发布时间：2017-12-27 12:07

本文关键词：社区问答系统中非事实性问题的答案摘要算法研究　出处：《山东大学》2017年硕士论文　论文类型：学位论文

【摘要】：最近几年,我们可以看到,社区问答系统中的用户数量正呈现出高速增长的态势。社区问答系统给用户提供了一个发布问题以及寻找答案的平台,而这个广大的平台中所包含的海量的问题与答案对数据,也逐渐成为了国内外科研人员的新的研究热点。此前已经有很多论文关注了社区问答系统场景下的多个研究课题,而在本学位论文中,我们关注的主要任务是社区问答系统中的答案摘要问题。虽然大多数之前的研究工作主要关注的是事实性问题,在本学位论文中,我们的工作重点则是非事实性问题。

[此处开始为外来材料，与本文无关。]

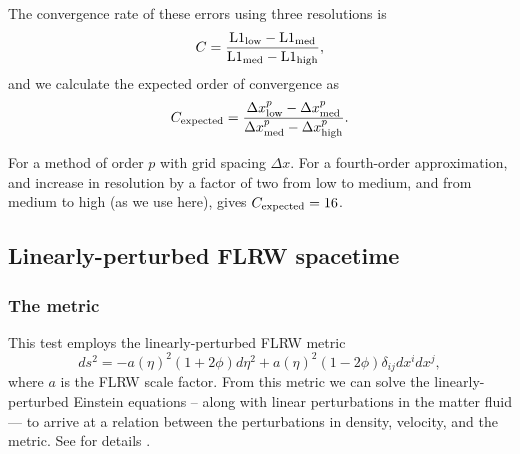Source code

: \documentclass[a4paper]{article}
\begin{document}
The convergence rate of these errors using three resolutions is
\begin{equation}\label{eq:convergence}
	C = \frac{{\rm L1}_{\rm low} - {\rm L1}_{\rm med}}{{\rm L1}_{\rm med} - {\rm L1}_{\rm high}},
\end{equation}
and we calculate the expected order of convergence as
\begin{equation}\label{eq:convergence_expected}
	C_{\rm expected} = \frac{\Delta x_{\rm low}^p - \Delta x_{\rm med}^p}{\Delta x_{\rm med}^p - \Delta x_{\rm high}^p}.
\end{equation}

For a method of order $p$ with grid spacing $\Delta x$. For a fourth-order approximation, and increase in resolution by a factor of two from low to medium, and from medium to high (as we use here), gives $C_{\rm expected}=16$.



\subsection{Linearly-perturbed FLRW spacetime} \label{sec:linpert_test}

\subsubsection{The metric}

This test employs the linearly-perturbed FLRW metric
\begin{equation}\label{eq:lin_metric}
	ds^2 = -a(\eta)^2(1 + 2\phi) d\eta^2 + a(\eta)^2(1 - 2\phi) \delta_{ij}dx^i dx^j,
\end{equation}
where $a$ is the FLRW scale factor. From this metric we can solve the linearly-perturbed Einstein equations -- along with linear perturbations in the matter fluid --- to arrive at a relation between the perturbations in density, velocity, and the metric. See \citet{macpherson2019b} for details \citep[or][for the full derivation]{macpherson2019c}.
\end{document}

在事实性社区问答系统中,问题通常是寻求一个确定的答案,而问题的答案大多数都是单独的句子,与之不同的是,非事实性问题往往是在寻求看法、观点、意见,因此,非事实性问题通常需要用多个句子、甚至是整篇文章来作为答案。传统的多文档摘要任务主要是针对新闻文章,与之相比,在非事实性社区问答系统中的答案摘要就面临着其独特的挑战:答案句子的简短性、稀疏性,以及答案内容的多样性。为了解决这些挑战,我们提出了一个包含了三个核心要素的、基于稀疏编码的答案摘要策略:答案句子的短文本扩充,句子的向量化表示,以及稀疏编码优化框架。具体来说,通过实体链接和基于问题答案句子排序的策略,我们把一个问题下的每一个答案句子扩展成包含了多个维基百科句子组成的更复杂的表示。在此基础之上,每个句子都通过一个基于短文本的卷积神经网络模型被表示成一个特征向量。之后我们利用这些句子的向量表示,提出了一个稀疏编码的优化框架,通过同时考虑候选答案句子以及辅助的维基百科句子,来评估所有候选句子的独特性得分。在得到了这些候选答案句子的独特性得分之后,基于最大边界相关性算法,我们抽取出得分最高的答案句子,来产生最终的答案摘要。我们在本学位论文中的主要贡献是,通过处理非事实性问题中答案句子的简短性和稀疏性,以及答案内容的多样性这三个问题,我们解决了社区问答系统中非事实性问题的答案摘要问题。另外,我们在一个公开的基准数据集上进行了实验,并与一些当下最新的基准实验方法进行了比较,以评估我们提出的非事实性社区问答系统中的答案摘要方法的性能。相关实验结果不仅证实了我们提出的方法的有效性,而且相较于最新的研究方法,我们提出的方法在ROUGE评价指标上有着显著提升。此外,进一步的实验结果分析,也说明了我们提出的算法具有良好的稳定性和扩展性。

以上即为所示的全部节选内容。